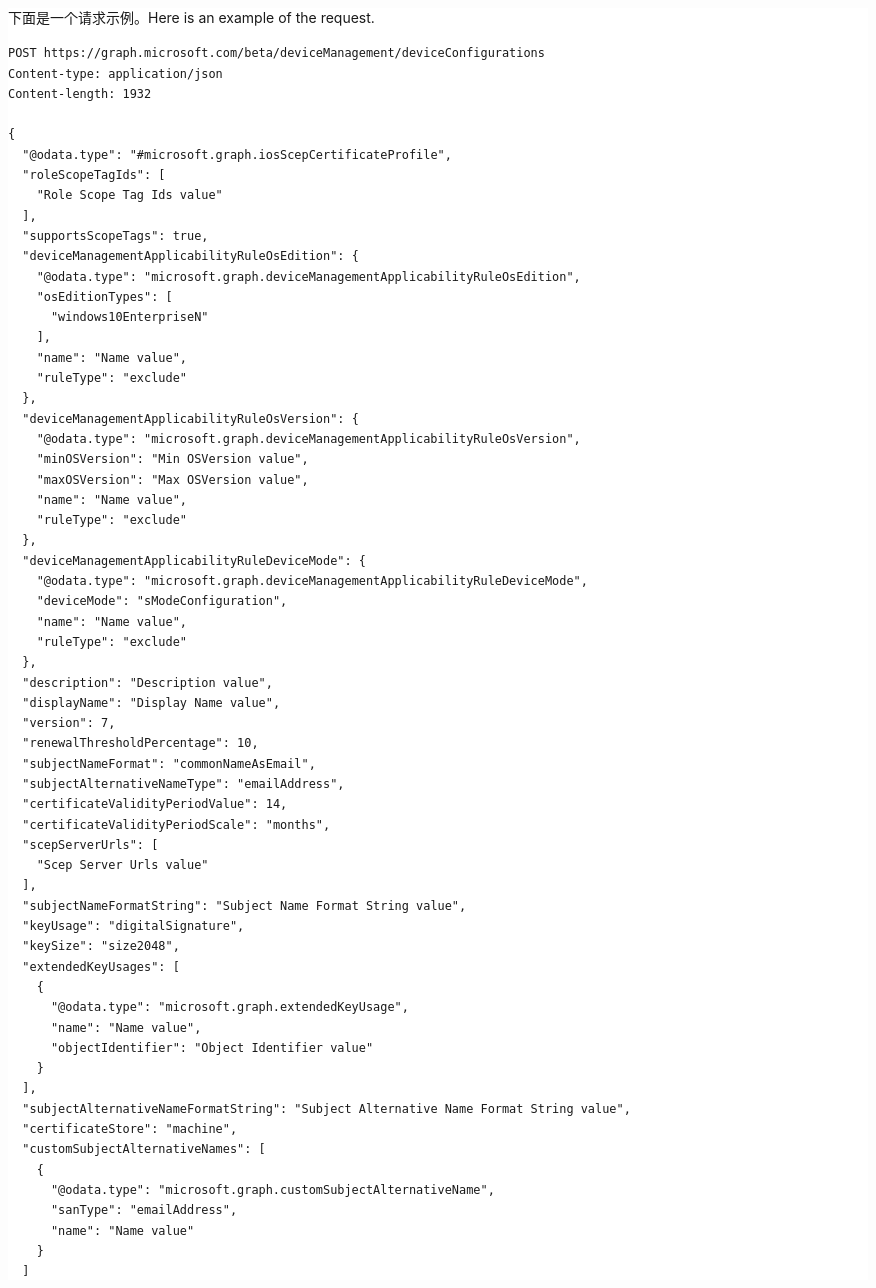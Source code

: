 <span data-ttu-id="b2f01-238">下面是一个请求示例。</span><span class="sxs-lookup"><span data-stu-id="b2f01-238">Here is an example of the request.</span></span>
``` http
POST https://graph.microsoft.com/beta/deviceManagement/deviceConfigurations
Content-type: application/json
Content-length: 1932

{
  "@odata.type": "#microsoft.graph.iosScepCertificateProfile",
  "roleScopeTagIds": [
    "Role Scope Tag Ids value"
  ],
  "supportsScopeTags": true,
  "deviceManagementApplicabilityRuleOsEdition": {
    "@odata.type": "microsoft.graph.deviceManagementApplicabilityRuleOsEdition",
    "osEditionTypes": [
      "windows10EnterpriseN"
    ],
    "name": "Name value",
    "ruleType": "exclude"
  },
  "deviceManagementApplicabilityRuleOsVersion": {
    "@odata.type": "microsoft.graph.deviceManagementApplicabilityRuleOsVersion",
    "minOSVersion": "Min OSVersion value",
    "maxOSVersion": "Max OSVersion value",
    "name": "Name value",
    "ruleType": "exclude"
  },
  "deviceManagementApplicabilityRuleDeviceMode": {
    "@odata.type": "microsoft.graph.deviceManagementApplicabilityRuleDeviceMode",
    "deviceMode": "sModeConfiguration",
    "name": "Name value",
    "ruleType": "exclude"
  },
  "description": "Description value",
  "displayName": "Display Name value",
  "version": 7,
  "renewalThresholdPercentage": 10,
  "subjectNameFormat": "commonNameAsEmail",
  "subjectAlternativeNameType": "emailAddress",
  "certificateValidityPeriodValue": 14,
  "certificateValidityPeriodScale": "months",
  "scepServerUrls": [
    "Scep Server Urls value"
  ],
  "subjectNameFormatString": "Subject Name Format String value",
  "keyUsage": "digitalSignature",
  "keySize": "size2048",
  "extendedKeyUsages": [
    {
      "@odata.type": "microsoft.graph.extendedKeyUsage",
      "name": "Name value",
      "objectIdentifier": "Object Identifier value"
    }
  ],
  "subjectAlternativeNameFormatString": "Subject Alternative Name Format String value",
  "certificateStore": "machine",
  "customSubjectAlternativeNames": [
    {
      "@odata.type": "microsoft.graph.customSubjectAlternativeName",
      "sanType": "emailAddress",
      "name": "Name value"
    }
  ]
```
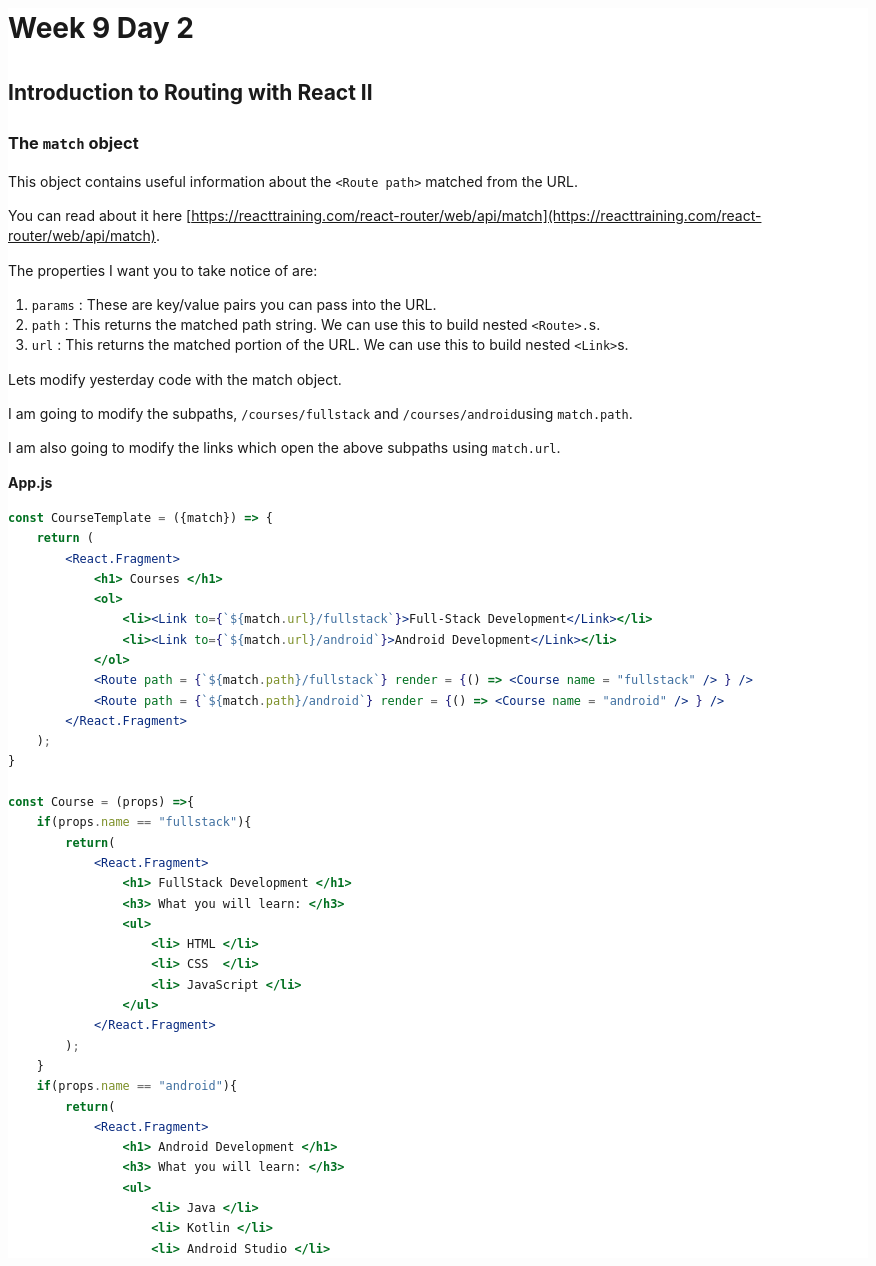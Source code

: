 # Week 9 Day 2

## Introduction to Routing with React II

### The `match` object

This object contains useful information about the `<Route path>` matched from the URL.

You can read about it here [https://reacttraining.com/react-router/web/api/match](https://reacttraining.com/react-router/web/api/match).

The properties I want you to take notice of are:

1. `params` : These are key/value pairs you can pass into the URL. 
2. `path` : This returns the matched path string. We can use this to build nested `<Route>.`s. 
3. `url` :  This returns the matched portion of the URL. We can use this to build nested `<Link>`s.

Lets modify yesterday code with the match object. 

I am going to modify the subpaths, `/courses/fullstack` and `/courses/android`using `match.path`. 

I am also going to modify the links which open the above subpaths using `match.url`.

**App.js**

```jsx
const CourseTemplate = ({match}) => {
    return (
        <React.Fragment>
            <h1> Courses </h1>
            <ol>
                <li><Link to={`${match.url}/fullstack`}>Full-Stack Development</Link></li>
                <li><Link to={`${match.url}/android`}>Android Development</Link></li>
            </ol>
            <Route path = {`${match.path}/fullstack`} render = {() => <Course name = "fullstack" /> } />
            <Route path = {`${match.path}/android`} render = {() => <Course name = "android" /> } />
        </React.Fragment>
    );
}

const Course = (props) =>{
    if(props.name == "fullstack"){
        return(
            <React.Fragment>
                <h1> FullStack Development </h1>
                <h3> What you will learn: </h3>
                <ul>
                    <li> HTML </li>
                    <li> CSS  </li>
                    <li> JavaScript </li>
                </ul>
            </React.Fragment>
        );
    }
    if(props.name == "android"){
        return(
            <React.Fragment>
                <h1> Android Development </h1>
                <h3> What you will learn: </h3>
                <ul>
                    <li> Java </li>
                    <li> Kotlin </li>
                    <li> Android Studio </li>
```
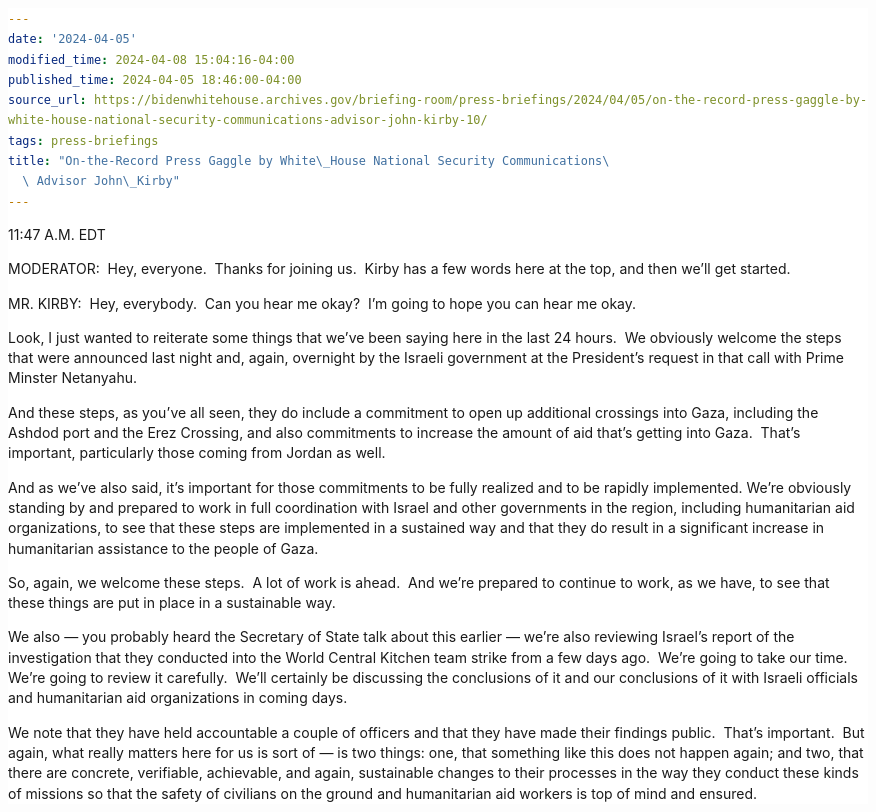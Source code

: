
 ```yaml
---
date: '2024-04-05'
modified_time: 2024-04-08 15:04:16-04:00
published_time: 2024-04-05 18:46:00-04:00
source_url: https://bidenwhitehouse.archives.gov/briefing-room/press-briefings/2024/04/05/on-the-record-press-gaggle-by-white-house-national-security-communications-advisor-john-kirby-10/
tags: press-briefings
title: "On-the-Record Press Gaggle by White\_House National Security Communications\
  \ Advisor John\_Kirby"
---
```

 
11:47 A.M. EDT

MODERATOR:  Hey, everyone.  Thanks for joining us.  Kirby has a few
words here at the top, and then we’ll get started.

MR. KIRBY:  Hey, everybody.  Can you hear me okay?  I’m going to hope
you can hear me okay.

Look, I just wanted to reiterate some things that we’ve been saying here
in the last 24 hours.  We obviously welcome the steps that were
announced last night and, again, overnight by the Israeli government at
the President’s request in that call with Prime Minster Netanyahu.

And these steps, as you’ve all seen, they do include a commitment to
open up additional crossings into Gaza, including the Ashdod port and
the Erez Crossing, and also commitments to increase the amount of aid
that’s getting into Gaza.  That’s important, particularly those coming
from Jordan as well.

And as we’ve also said, it’s important for those commitments to be fully
realized and to be rapidly implemented. We’re obviously standing by and
prepared to work in full coordination with Israel and other governments
in the region, including humanitarian aid organizations, to see that
these steps are implemented in a sustained way and that they do result
in a significant increase in humanitarian assistance to the people of
Gaza.

So, again, we welcome these steps.  A lot of work is ahead.  And we’re
prepared to continue to work, as we have, to see that these things are
put in place in a sustainable way.

We also — you probably heard the Secretary of State talk about this
earlier — we’re also reviewing Israel’s report of the investigation that
they conducted into the World Central Kitchen team strike from a few
days ago.  We’re going to take our time.  We’re going to review it
carefully.  We’ll certainly be discussing the conclusions of it and our
conclusions of it with Israeli officials and humanitarian aid
organizations in coming days.

We note that they have held accountable a couple of officers and that
they have made their findings public.  That’s important.  But again,
what really matters here for us is sort of — is two things: one, that
something like this does not happen again; and two, that there are
concrete, verifiable, achievable, and again, sustainable changes to
their processes in the way they conduct these kinds of missions so that
the safety of civilians on the ground and humanitarian aid workers is
top of mind and ensured.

○ ○ ○ ○ ○ ○ ○

» **What is required**:
Your copy must hold every record above in its exact wording and must hold no pictures.

» **Output of the task**:
Source code

: <span data-ttu-id="b2f01-238">下面是一个请求示例。</span><span class="sxs-lookup"><span data-stu-id="b2f01-238">Here is an example of the request.</span></span>
``` http
POST https://graph.microsoft.com/beta/deviceManagement/deviceConfigurations
Content-type: application/json
Content-length: 1932

{
  "@odata.type": "#microsoft.graph.iosScepCertificateProfile",
  "roleScopeTagIds": [
    "Role Scope Tag Ids value"
  ],
  "supportsScopeTags": true,
  "deviceManagementApplicabilityRuleOsEdition": {
    "@odata.type": "microsoft.graph.deviceManagementApplicabilityRuleOsEdition",
    "osEditionTypes": [
      "windows10EnterpriseN"
    ],
    "name": "Name value",
    "ruleType": "exclude"
  },
  "deviceManagementApplicabilityRuleOsVersion": {
    "@odata.type": "microsoft.graph.deviceManagementApplicabilityRuleOsVersion",
    "minOSVersion": "Min OSVersion value",
    "maxOSVersion": "Max OSVersion value",
    "name": "Name value",
    "ruleType": "exclude"
  },
  "deviceManagementApplicabilityRuleDeviceMode": {
    "@odata.type": "microsoft.graph.deviceManagementApplicabilityRuleDeviceMode",
    "deviceMode": "sModeConfiguration",
    "name": "Name value",
    "ruleType": "exclude"
  },
  "description": "Description value",
  "displayName": "Display Name value",
  "version": 7,
  "renewalThresholdPercentage": 10,
  "subjectNameFormat": "commonNameAsEmail",
  "subjectAlternativeNameType": "emailAddress",
  "certificateValidityPeriodValue": 14,
  "certificateValidityPeriodScale": "months",
  "scepServerUrls": [
    "Scep Server Urls value"
  ],
  "subjectNameFormatString": "Subject Name Format String value",
  "keyUsage": "digitalSignature",
  "keySize": "size2048",
  "extendedKeyUsages": [
    {
      "@odata.type": "microsoft.graph.extendedKeyUsage",
      "name": "Name value",
      "objectIdentifier": "Object Identifier value"
    }
  ],
  "subjectAlternativeNameFormatString": "Subject Alternative Name Format String value",
  "certificateStore": "machine",
  "customSubjectAlternativeNames": [
    {
      "@odata.type": "microsoft.graph.customSubjectAlternativeName",
      "sanType": "emailAddress",
      "name": "Name value"
    }
  ]
```
Source code

: # Week 9 Day 2

## Introduction to Routing with React II

### The `match` object

This object contains useful information about the `<Route path>` matched from the URL.

You can read about it here [https://reacttraining.com/react-router/web/api/match](https://reacttraining.com/react-router/web/api/match).

The properties I want you to take notice of are:

1. `params` : These are key/value pairs you can pass into the URL. 
2. `path` : This returns the matched path string. We can use this to build nested `<Route>.`s. 
3. `url` :  This returns the matched portion of the URL. We can use this to build nested `<Link>`s.

Lets modify yesterday code with the match object. 

I am going to modify the subpaths, `/courses/fullstack` and `/courses/android`using `match.path`. 

I am also going to modify the links which open the above subpaths using `match.url`.

**App.js**

```jsx
const CourseTemplate = ({match}) => {
    return (
        <React.Fragment>
            <h1> Courses </h1>
            <ol>
                <li><Link to={`${match.url}/fullstack`}>Full-Stack Development</Link></li>
                <li><Link to={`${match.url}/android`}>Android Development</Link></li>
            </ol>
            <Route path = {`${match.path}/fullstack`} render = {() => <Course name = "fullstack" /> } />
            <Route path = {`${match.path}/android`} render = {() => <Course name = "android" /> } />
        </React.Fragment>
    );
}

const Course = (props) =>{
    if(props.name == "fullstack"){
        return(
            <React.Fragment>
                <h1> FullStack Development </h1>
                <h3> What you will learn: </h3>
                <ul>
                    <li> HTML </li>
                    <li> CSS  </li>
                    <li> JavaScript </li>
                </ul>
            </React.Fragment>
        );
    }
    if(props.name == "android"){
        return(
            <React.Fragment>
                <h1> Android Development </h1>
                <h3> What you will learn: </h3>
                <ul>
                    <li> Java </li>
                    <li> Kotlin </li>
                    <li> Android Studio </li>
```
Source code

:
 ```yaml
---
date: '2024-04-05'
modified_time: 2024-04-08 15:04:16-04:00
published_time: 2024-04-05 18:46:00-04:00
source_url: https://bidenwhitehouse.archives.gov/briefing-room/press-briefings/2024/04/05/on-the-record-press-gaggle-by-white-house-national-security-communications-advisor-john-kirby-10/
tags: press-briefings
title: "On-the-Record Press Gaggle by White\_House National Security Communications\
  \ Advisor John\_Kirby"
---
```

 
11:47 A.M. EDT

MODERATOR:  Hey, everyone.  Thanks for joining us.  Kirby has a few
words here at the top, and then we’ll get started.

MR. KIRBY:  Hey, everybody.  Can you hear me okay?  I’m going to hope
you can hear me okay.

Look, I just wanted to reiterate some things that we’ve been saying here
in the last 24 hours.  We obviously welcome the steps that were
announced last night and, again, overnight by the Israeli government at
the President’s request in that call with Prime Minster Netanyahu.

And these steps, as you’ve all seen, they do include a commitment to
open up additional crossings into Gaza, including the Ashdod port and
the Erez Crossing, and also commitments to increase the amount of aid
that’s getting into Gaza.  That’s important, particularly those coming
from Jordan as well.

And as we’ve also said, it’s important for those commitments to be fully
realized and to be rapidly implemented. We’re obviously standing by and
prepared to work in full coordination with Israel and other governments
in the region, including humanitarian aid organizations, to see that
these steps are implemented in a sustained way and that they do result
in a significant increase in humanitarian assistance to the people of
Gaza.

So, again, we welcome these steps.  A lot of work is ahead.  And we’re
prepared to continue to work, as we have, to see that these things are
put in place in a sustainable way.

We also — you probably heard the Secretary of State talk about this
earlier — we’re also reviewing Israel’s report of the investigation that
they conducted into the World Central Kitchen team strike from a few
days ago.  We’re going to take our time.  We’re going to review it
carefully.  We’ll certainly be discussing the conclusions of it and our
conclusions of it with Israeli officials and humanitarian aid
organizations in coming days.

We note that they have held accountable a couple of officers and that
they have made their findings public.  That’s important.  But again,
what really matters here for us is sort of — is two things: one, that
something like this does not happen again; and two, that there are
concrete, verifiable, achievable, and again, sustainable changes to
their processes in the way they conduct these kinds of missions so that
the safety of civilians on the ground and humanitarian aid workers is
top of mind and ensured.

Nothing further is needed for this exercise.